WHAT YOU HAVE TO DO -
This exercise calls for copying every line below that holds the word "kernel".

•••••

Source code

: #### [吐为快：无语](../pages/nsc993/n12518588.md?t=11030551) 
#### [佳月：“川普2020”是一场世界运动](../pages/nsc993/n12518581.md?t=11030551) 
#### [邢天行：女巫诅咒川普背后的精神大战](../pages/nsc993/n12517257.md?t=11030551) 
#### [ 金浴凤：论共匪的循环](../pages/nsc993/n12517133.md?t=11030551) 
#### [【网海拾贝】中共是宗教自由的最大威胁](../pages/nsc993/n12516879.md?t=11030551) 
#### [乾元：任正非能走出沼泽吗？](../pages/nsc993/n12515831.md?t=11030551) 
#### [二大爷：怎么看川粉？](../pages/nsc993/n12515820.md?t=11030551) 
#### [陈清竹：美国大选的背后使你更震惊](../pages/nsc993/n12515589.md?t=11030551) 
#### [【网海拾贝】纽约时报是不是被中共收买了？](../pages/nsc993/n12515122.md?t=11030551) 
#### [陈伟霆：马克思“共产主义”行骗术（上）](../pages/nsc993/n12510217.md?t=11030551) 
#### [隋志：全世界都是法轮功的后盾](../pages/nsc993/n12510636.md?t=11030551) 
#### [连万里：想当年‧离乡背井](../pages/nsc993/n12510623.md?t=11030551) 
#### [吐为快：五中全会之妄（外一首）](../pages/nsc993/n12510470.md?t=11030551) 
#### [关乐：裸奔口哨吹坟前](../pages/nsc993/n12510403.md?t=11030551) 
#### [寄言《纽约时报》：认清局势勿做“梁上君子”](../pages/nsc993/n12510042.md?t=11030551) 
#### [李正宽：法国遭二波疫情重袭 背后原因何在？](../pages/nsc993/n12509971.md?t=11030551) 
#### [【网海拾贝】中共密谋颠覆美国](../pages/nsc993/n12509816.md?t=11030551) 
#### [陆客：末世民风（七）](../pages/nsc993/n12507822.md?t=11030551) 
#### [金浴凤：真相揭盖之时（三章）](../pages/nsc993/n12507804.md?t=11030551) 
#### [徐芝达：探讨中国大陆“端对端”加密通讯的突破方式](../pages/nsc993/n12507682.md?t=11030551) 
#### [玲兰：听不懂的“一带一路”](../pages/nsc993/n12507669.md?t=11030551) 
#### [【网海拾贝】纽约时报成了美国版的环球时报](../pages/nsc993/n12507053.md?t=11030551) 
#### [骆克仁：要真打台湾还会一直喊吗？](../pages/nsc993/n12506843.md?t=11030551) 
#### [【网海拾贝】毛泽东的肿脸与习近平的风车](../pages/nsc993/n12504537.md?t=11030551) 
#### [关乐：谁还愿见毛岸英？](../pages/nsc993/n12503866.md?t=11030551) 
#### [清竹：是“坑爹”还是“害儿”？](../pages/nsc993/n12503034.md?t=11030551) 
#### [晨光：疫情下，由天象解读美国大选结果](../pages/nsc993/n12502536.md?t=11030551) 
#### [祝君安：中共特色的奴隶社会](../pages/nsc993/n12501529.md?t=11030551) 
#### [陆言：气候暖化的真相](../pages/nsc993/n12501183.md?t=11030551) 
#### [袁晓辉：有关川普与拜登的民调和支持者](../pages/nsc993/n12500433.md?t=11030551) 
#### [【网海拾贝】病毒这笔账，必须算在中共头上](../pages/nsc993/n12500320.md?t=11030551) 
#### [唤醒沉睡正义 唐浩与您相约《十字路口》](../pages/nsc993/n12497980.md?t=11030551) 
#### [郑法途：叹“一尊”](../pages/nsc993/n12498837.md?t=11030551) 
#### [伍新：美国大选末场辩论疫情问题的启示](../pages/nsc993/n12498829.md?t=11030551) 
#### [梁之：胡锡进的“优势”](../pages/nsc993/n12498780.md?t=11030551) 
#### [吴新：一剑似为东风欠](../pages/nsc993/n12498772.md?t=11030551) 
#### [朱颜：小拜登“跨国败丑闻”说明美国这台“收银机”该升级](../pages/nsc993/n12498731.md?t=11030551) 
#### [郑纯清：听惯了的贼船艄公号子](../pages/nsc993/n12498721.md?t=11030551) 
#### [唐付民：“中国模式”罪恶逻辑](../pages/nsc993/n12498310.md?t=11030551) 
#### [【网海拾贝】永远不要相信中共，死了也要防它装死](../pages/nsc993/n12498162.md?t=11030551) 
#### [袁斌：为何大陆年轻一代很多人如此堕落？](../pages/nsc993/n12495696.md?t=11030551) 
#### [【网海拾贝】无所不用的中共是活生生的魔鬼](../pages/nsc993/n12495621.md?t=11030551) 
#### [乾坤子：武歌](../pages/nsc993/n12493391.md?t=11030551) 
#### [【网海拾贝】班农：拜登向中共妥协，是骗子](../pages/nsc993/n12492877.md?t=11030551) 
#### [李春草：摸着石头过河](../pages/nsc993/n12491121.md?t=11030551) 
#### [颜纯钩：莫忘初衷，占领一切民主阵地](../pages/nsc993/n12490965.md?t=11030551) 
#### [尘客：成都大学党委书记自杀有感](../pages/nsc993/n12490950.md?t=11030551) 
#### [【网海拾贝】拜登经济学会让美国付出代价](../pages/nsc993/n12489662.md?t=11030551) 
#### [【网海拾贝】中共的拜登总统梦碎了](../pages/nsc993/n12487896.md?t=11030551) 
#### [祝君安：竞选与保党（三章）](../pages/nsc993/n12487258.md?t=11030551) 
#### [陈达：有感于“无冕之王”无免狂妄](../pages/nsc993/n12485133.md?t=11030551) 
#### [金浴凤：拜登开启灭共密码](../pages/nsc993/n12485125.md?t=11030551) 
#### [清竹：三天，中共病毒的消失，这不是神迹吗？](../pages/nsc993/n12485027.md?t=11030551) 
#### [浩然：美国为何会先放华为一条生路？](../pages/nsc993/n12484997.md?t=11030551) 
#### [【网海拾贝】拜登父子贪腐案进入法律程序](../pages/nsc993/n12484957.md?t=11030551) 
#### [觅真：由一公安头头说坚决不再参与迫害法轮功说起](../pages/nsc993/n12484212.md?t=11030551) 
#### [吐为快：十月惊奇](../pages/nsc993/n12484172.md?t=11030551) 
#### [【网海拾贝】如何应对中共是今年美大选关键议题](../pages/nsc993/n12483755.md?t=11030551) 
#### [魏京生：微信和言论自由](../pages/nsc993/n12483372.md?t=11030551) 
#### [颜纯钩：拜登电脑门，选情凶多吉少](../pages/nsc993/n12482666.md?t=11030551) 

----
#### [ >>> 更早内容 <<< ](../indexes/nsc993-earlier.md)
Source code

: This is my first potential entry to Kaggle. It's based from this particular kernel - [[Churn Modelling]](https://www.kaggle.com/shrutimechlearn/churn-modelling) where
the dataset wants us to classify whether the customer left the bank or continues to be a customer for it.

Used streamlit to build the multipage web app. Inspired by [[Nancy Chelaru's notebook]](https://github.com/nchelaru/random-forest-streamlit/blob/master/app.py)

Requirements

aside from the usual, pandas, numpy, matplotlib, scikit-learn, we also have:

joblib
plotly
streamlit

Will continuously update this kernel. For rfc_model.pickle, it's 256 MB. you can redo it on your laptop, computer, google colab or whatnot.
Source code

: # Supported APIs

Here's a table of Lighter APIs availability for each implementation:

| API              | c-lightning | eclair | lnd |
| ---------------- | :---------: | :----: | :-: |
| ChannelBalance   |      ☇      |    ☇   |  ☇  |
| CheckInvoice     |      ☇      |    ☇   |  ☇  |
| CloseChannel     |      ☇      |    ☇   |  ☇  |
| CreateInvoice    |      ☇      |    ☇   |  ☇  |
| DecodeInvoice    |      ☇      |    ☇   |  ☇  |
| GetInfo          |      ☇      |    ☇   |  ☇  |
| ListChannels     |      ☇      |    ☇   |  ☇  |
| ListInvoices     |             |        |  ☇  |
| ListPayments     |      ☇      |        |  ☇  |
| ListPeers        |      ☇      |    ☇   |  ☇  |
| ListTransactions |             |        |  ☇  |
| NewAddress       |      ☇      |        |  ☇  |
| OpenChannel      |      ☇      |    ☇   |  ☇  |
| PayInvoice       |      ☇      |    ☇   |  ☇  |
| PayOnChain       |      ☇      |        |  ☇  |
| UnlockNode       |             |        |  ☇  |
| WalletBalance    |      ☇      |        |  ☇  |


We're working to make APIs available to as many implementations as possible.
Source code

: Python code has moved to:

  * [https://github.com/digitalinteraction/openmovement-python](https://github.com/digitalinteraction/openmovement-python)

•••••

ANSWER SPACE -
: This is my first potential entry to Kaggle. It's based from this particular kernel - [[Churn Modelling]](https://www.kaggle.com/shrutimechlearn/churn-modelling) where
Will continuously update this kernel. For rfc_model.pickle, it's 256 MB. you can redo it on your laptop, computer, google colab or whatnot.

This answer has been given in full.